» **Required work**:
Filter this material down to the lines that contain the string "badges", and return those lines.

» **Entries supplied**:
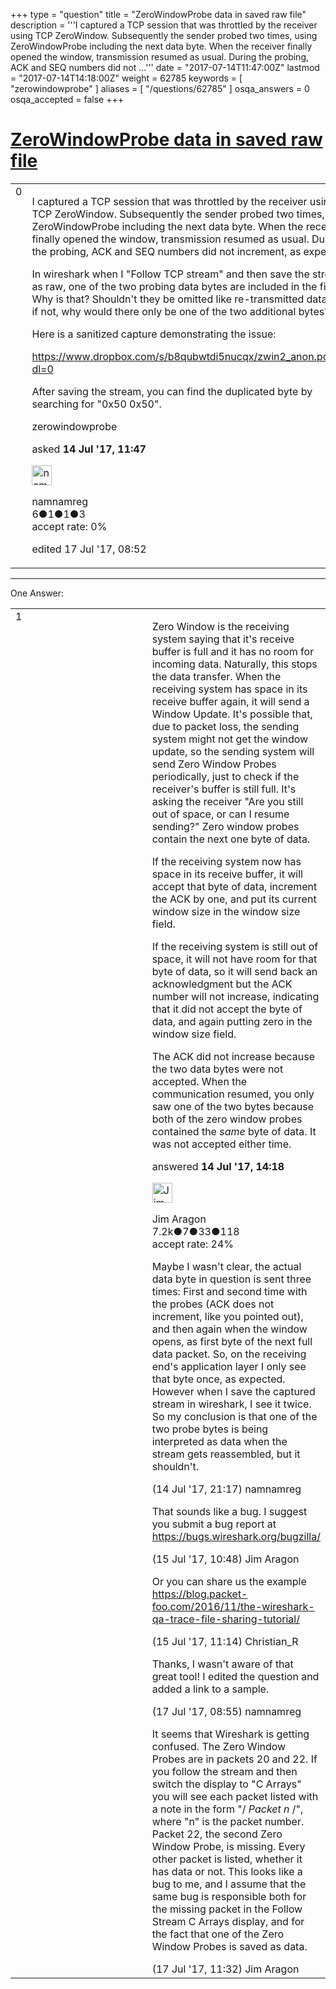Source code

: +++
type = "question"
title = "ZeroWindowProbe data in saved raw file"
description = '''I captured a TCP session that was throttled by the receiver using TCP ZeroWindow. Subsequently the sender probed two times, using ZeroWindowProbe including the next data byte. When the receiver finally opened the window, transmission resumed as usual. During the probing, ACK and SEQ numbers did not ...'''
date = "2017-07-14T11:47:00Z"
lastmod = "2017-07-14T14:18:00Z"
weight = 62785
keywords = [ "zerowindowprobe" ]
aliases = [ "/questions/62785" ]
osqa_answers = 0
osqa_accepted = false
+++

<div class="headNormal">

# [ZeroWindowProbe data in saved raw file](/questions/62785/zerowindowprobe-data-in-saved-raw-file)

</div>

<div id="main-body">

<div id="askform">

<table id="question-table" style="width:100%;"><colgroup><col style="width: 50%" /><col style="width: 50%" /></colgroup><tbody><tr class="odd"><td style="width: 30px; vertical-align: top"><div class="vote-buttons"><div id="post-62785-score" class="post-score" title="current number of votes">0</div><div id="favorite-count" class="favorite-count"></div></div></td><td><div id="item-right"><div class="question-body"><p>I captured a TCP session that was throttled by the receiver using TCP ZeroWindow. Subsequently the sender probed two times, using ZeroWindowProbe including the next data byte. When the receiver finally opened the window, transmission resumed as usual. During the probing, ACK and SEQ numbers did not increment, as expected.</p><p>In wireshark when I "Follow TCP stream" and then save the stream as raw, one of the two probing data bytes are included in the file. Why is that? Shouldn't they be omitted like re-transmitted data? And if not, why would there only be one of the two additional bytes?</p><p>Here is a sanitized capture demonstrating the issue:</p><p><a href="https://www.dropbox.com/s/b8qubwtdi5nucqx/zwin2_anon.pcapng?dl=0">https://www.dropbox.com/s/b8qubwtdi5nucqx/zwin2_anon.pcapng?dl=0</a></p><p>After saving the stream, you can find the duplicated byte by searching for "0x50 0x50".</p></div><div id="question-tags" class="tags-container tags">zerowindowprobe</div><div id="question-controls" class="post-controls"></div><div class="post-update-info-container"><div class="post-update-info post-update-info-user"><p>asked <strong>14 Jul '17, 11:47</strong></p><img src="https://secure.gravatar.com/avatar/528f6fec8c573b8542103eadd64f9f65?s=32&amp;d=identicon&amp;r=g" class="gravatar" width="32" height="32" alt="namnamreg&#39;s gravatar image" /><p>namnamreg<br />
<span class="score" title="6 reputation points">6</span><span title="1 badges"><span class="badge1">●</span><span class="badgecount">1</span></span><span title="1 badges"><span class="silver">●</span><span class="badgecount">1</span></span><span title="3 badges"><span class="bronze">●</span><span class="badgecount">3</span></span><br />
<span class="accept_rate" title="Rate of the user&#39;s accepted answers">accept rate:</span> <span title="namnamreg has no accepted answers">0%</span></p></div><div class="post-update-info post-update-info-edited"><p>edited 17 Jul '17, 08:52</p></div></div><div id="comments-container-62785" class="comments-container"></div><div id="comment-tools-62785" class="comment-tools"></div><div class="clear"></div><div id="comment-62785-form-container" class="comment-form-container"></div><div class="clear"></div></div></td></tr></tbody></table>

------------------------------------------------------------------------

<div class="tabBar">

<span id="sort-top"></span>

<div class="headQuestions">

One Answer:

</div>

</div>

<span id="62786"></span>

<div id="answer-container-62786" class="answer">

<table style="width:100%;"><colgroup><col style="width: 50%" /><col style="width: 50%" /></colgroup><tbody><tr class="odd"><td style="width: 30px; vertical-align: top"><div class="vote-buttons"><div id="post-62786-score" class="post-score" title="current number of votes">1</div></div></td><td><div class="item-right"><div class="answer-body"><p>Zero Window is the receiving system saying that it's receive buffer is full and it has no room for incoming data. Naturally, this stops the data transfer. When the receiving system has space in its receive buffer again, it will send a Window Update. It's possible that, due to packet loss, the sending system might not get the window update, so the sending system will send Zero Window Probes periodically, just to check if the receiver's buffer is still full. It's asking the receiver "Are you still out of space, or can I resume sending?" Zero window probes contain the next one byte of data.</p><p>If the receiving system now has space in its receive buffer, it will accept that byte of data, increment the ACK by one, and put its current window size in the window size field.</p><p>If the receiving system is still out of space, it will not have room for that byte of data, so it will send back an acknowledgment but the ACK number will not increase, indicating that it did not accept the byte of data, and again putting zero in the window size field.</p><p>The ACK did not increase because the two data bytes were not accepted. When the communication resumed, you only saw one of the two bytes because both of the zero window probes contained the <em>same</em> byte of data. It was not accepted either time.</p></div><div class="answer-controls post-controls"></div><div class="post-update-info-container"><div class="post-update-info post-update-info-user"><p>answered <strong>14 Jul '17, 14:18</strong></p><img src="https://secure.gravatar.com/avatar/071fe61f64868d98bdf4eb060b63b6ca?s=32&amp;d=identicon&amp;r=g" class="gravatar" width="32" height="32" alt="Jim%20Aragon&#39;s gravatar image" /><p>Jim Aragon<br />
<span class="score" title="7187 reputation points"><span>7.2k</span></span><span title="7 badges"><span class="badge1">●</span><span class="badgecount">7</span></span><span title="33 badges"><span class="silver">●</span><span class="badgecount">33</span></span><span title="118 badges"><span class="bronze">●</span><span class="badgecount">118</span></span><br />
<span class="accept_rate" title="Rate of the user&#39;s accepted answers">accept rate:</span> <span title="Jim Aragon has 70 accepted answers">24%</span></p></div></div><div id="comments-container-62786" class="comments-container"><span id="62792"></span><div id="comment-62792" class="comment"><div id="post-62792-score" class="comment-score"></div><div class="comment-text"><p>Maybe I wasn't clear, the actual data byte in question is sent three times: First and second time with the probes (ACK does not increment, like you pointed out), and then again when the window opens, as first byte of the next full data packet. So, on the receiving end's application layer I only see that byte once, as expected. However when I save the captured stream in wireshark, I see it twice. So my conclusion is that one of the two probe bytes is being interpreted as data when the stream gets reassembled, but it shouldn't.</p></div><div id="comment-62792-info" class="comment-info"><span class="comment-age">(14 Jul '17, 21:17)</span> namnamreg</div></div><span id="62807"></span><div id="comment-62807" class="comment"><div id="post-62807-score" class="comment-score"></div><div class="comment-text"><p>That sounds like a bug. I suggest you submit a bug report at <a href="https://bugs.wireshark.org/bugzilla/">https://bugs.wireshark.org/bugzilla/</a></p></div><div id="comment-62807-info" class="comment-info"><span class="comment-age">(15 Jul '17, 10:48)</span> Jim Aragon</div></div><span id="62808"></span><div id="comment-62808" class="comment"><div id="post-62808-score" class="comment-score"></div><div class="comment-text"><p>Or you can share us the example <a href="https://blog.packet-foo.com/2016/11/the-wireshark-qa-trace-file-sharing-tutorial/">https://blog.packet-foo.com/2016/11/the-wireshark-qa-trace-file-sharing-tutorial/</a></p></div><div id="comment-62808-info" class="comment-info"><span class="comment-age">(15 Jul '17, 11:14)</span> Christian_R</div></div><span id="62826"></span><div id="comment-62826" class="comment"><div id="post-62826-score" class="comment-score"></div><div class="comment-text"><p>Thanks, I wasn't aware of that great tool! I edited the question and added a link to a sample.</p></div><div id="comment-62826-info" class="comment-info"><span class="comment-age">(17 Jul '17, 08:55)</span> namnamreg</div></div><span id="62828"></span><div id="comment-62828" class="comment"><div id="post-62828-score" class="comment-score"></div><div class="comment-text"><p>It seems that Wireshark is getting confused. The Zero Window Probes are in packets 20 and 22. If you follow the stream and then switch the display to "C Arrays" you will see each packet listed with a note in the form "/ <em>Packet n</em> /", where "n" is the packet number. Packet 22, the second Zero Window Probe, is missing. Every other packet is listed, whether it has data or not. This looks like a bug to me, and I assume that the same bug is responsible both for the missing packet in the Follow Stream C Arrays display, and for the fact that one of the Zero Window Probes is saved as data.</p></div><div id="comment-62828-info" class="comment-info"><span class="comment-age">(17 Jul '17, 11:32)</span> Jim Aragon</div></div></div><div id="comment-tools-62786" class="comment-tools"></div><div class="clear"></div><div id="comment-62786-form-container" class="comment-form-container"></div><div class="clear"></div></div></td></tr></tbody></table>

</div>

<div class="paginator-container-left">

</div>

</div>

</div>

» **Response to this exercise**:
<span class="score" title="6 reputation points">6</span><span title="1 badges"><span class="badge1">●</span><span class="badgecount">1</span></span><span title="1 badges"><span class="silver">●</span><span class="badgecount">1</span></span><span title="3 badges"><span class="bronze">●</span><span class="badgecount">3</span></span><br />
<span class="score" title="7187 reputation points"><span>7.2k</span></span><span title="7 badges"><span class="badge1">●</span><span class="badgecount">7</span></span><span title="33 badges"><span class="silver">●</span><span class="badgecount">33</span></span><span title="118 badges"><span class="bronze">●</span><span class="badgecount">118</span></span><br />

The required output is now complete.